Un giornata fondata sulle parole di San Francesco d’Assisi: “Cominciate col fare il necessario, poi ciò che è possibile e all’improvviso vi sorprenderete a fare l’impossibile”. Nasce per stimolare negli studenti della Cattolica della sede di Piacenza e in tutta la comunità universitaria una riflessione continua sui valori della solidarietà e della fraternità creando un’opportunità diretta di vivere in prima persona alcune esperienze di dono (volontariato, donazione sangue, tempo). Con la testimonianza e l’esperienza di chi già rende concreta l’esperienza del dono attraverso l’attività di volontariato, si è cercato di fare luce su alcune possibili declinazioni con cui il dono può manifestarsi: il dono di sé, della competenza, della cura, del cibo, del tempo, delle abilità, dell’ascolto, della cittadinanza, della cooperazione.
La giornata promossa dall’Università Cattolica in collaborazione con SVEP Centro Servizi per il volontariato di Piacenza, è ufficialmente inserita nelle iniziative del #DonoDay2018, un giorno dedicato a chi fa del dono una pratica quotidiana promosso per il quarto anno consecutivo dall’Istituto Italiano della Donazione (IID) per valorizzare l’Italia del bene, per costruire la mappa dell’Italia che dona, un Paese capace di reagire alle difficoltà mettendo al centro la bellezza del dono in tutti i suoi aspetti e di portare avanti la riflessione sull’importanza della buona donazione. Una mappa in cui appare da quest’anno anche la città di Piacenza.
“La Cattolica è un luogo dove dobbiamo spiegare prima di tutto agli stessi cattolici che il concetto del donare è fondamentale nella vita. Deve essere un alveare di cultura alternativa: non c’è bisogno di milioni di persone per cambiare il mondo, pensiamo a personaggi come Luther King o Galileo, persone che da sole hanno cambiato il mondo”.

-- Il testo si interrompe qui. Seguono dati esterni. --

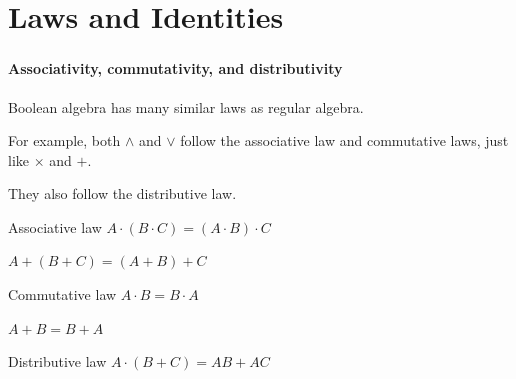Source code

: \documentclass{beamer}
\newenvironment{namedframe}[1]%
	{\begin{frame}\frametitle{\secname}\framesubtitle{#1}}
	{\end{frame}}
\begin{document}
	\section{Laws and Identities}
	\begin{namedframe}{Associativity, commutativity, and distributivity}
		Boolean algebra has many similar laws as regular algebra.

		For example, both $\wedge$ and $\vee$ follow the associative law and commutative laws, just like $\times$ and $+$.

		They also follow the distributive law.
		\begin{center}
			\pause
			\begin{minipage}{0.45\textwidth}
				\begin{block}{Associative law}
					\centering
					$A \cdot (B \cdot C) = (A \cdot B) \cdot C$

					$A + (B + C) = (A + B) + C$
				\end{block}
			\end{minipage}
			\pause
			\begin{minipage}{0.45\textwidth}
				\begin{block}{Commutative law}
					\centering
					$A \cdot B = B \cdot A$

					$A + B = B + A$
				\end{block}
			\end{minipage}
		\end{center}
		\pause
		\begin{block}{Distributive law}
			\centering
			$A \cdot (B + C) = AB + AC$
		\end{block}
	\end{namedframe}
\end{document}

Don Mazzi ha raccontato come proprio il concetto del dono lo abbia spinto a diventare sacerdote: “Io volevo studiare Lettere, ma in casa non c’erano soldi, per questo motivo andai a dare una mano nella “città dei ragazzi”, una struttura dove il vescovo di Ferrara accoglieva i giovani provenienti dal riformatorio. Era il 1951 e arrivò l’alluvione: nella città dei ragazzi portavano le persone rimaste senza nulla. Io avevo sempre sofferto la mancanza di un padre e avere a che fare con tutti quegli orfani mi fece pensare che se avessi svolto il ruolo di padre per loro, avrei forse colmato quel vuoto. Mi feci prete per poter stare vicino a quei ragazzi. Il vescovo mi disse che era necessaria la vocazione e io gli risposi: “Se aspettiamo la mia vocazione questi ragazzi saranno già sposati con figli” (ride ndr) e fu così che divenni sacerdote”.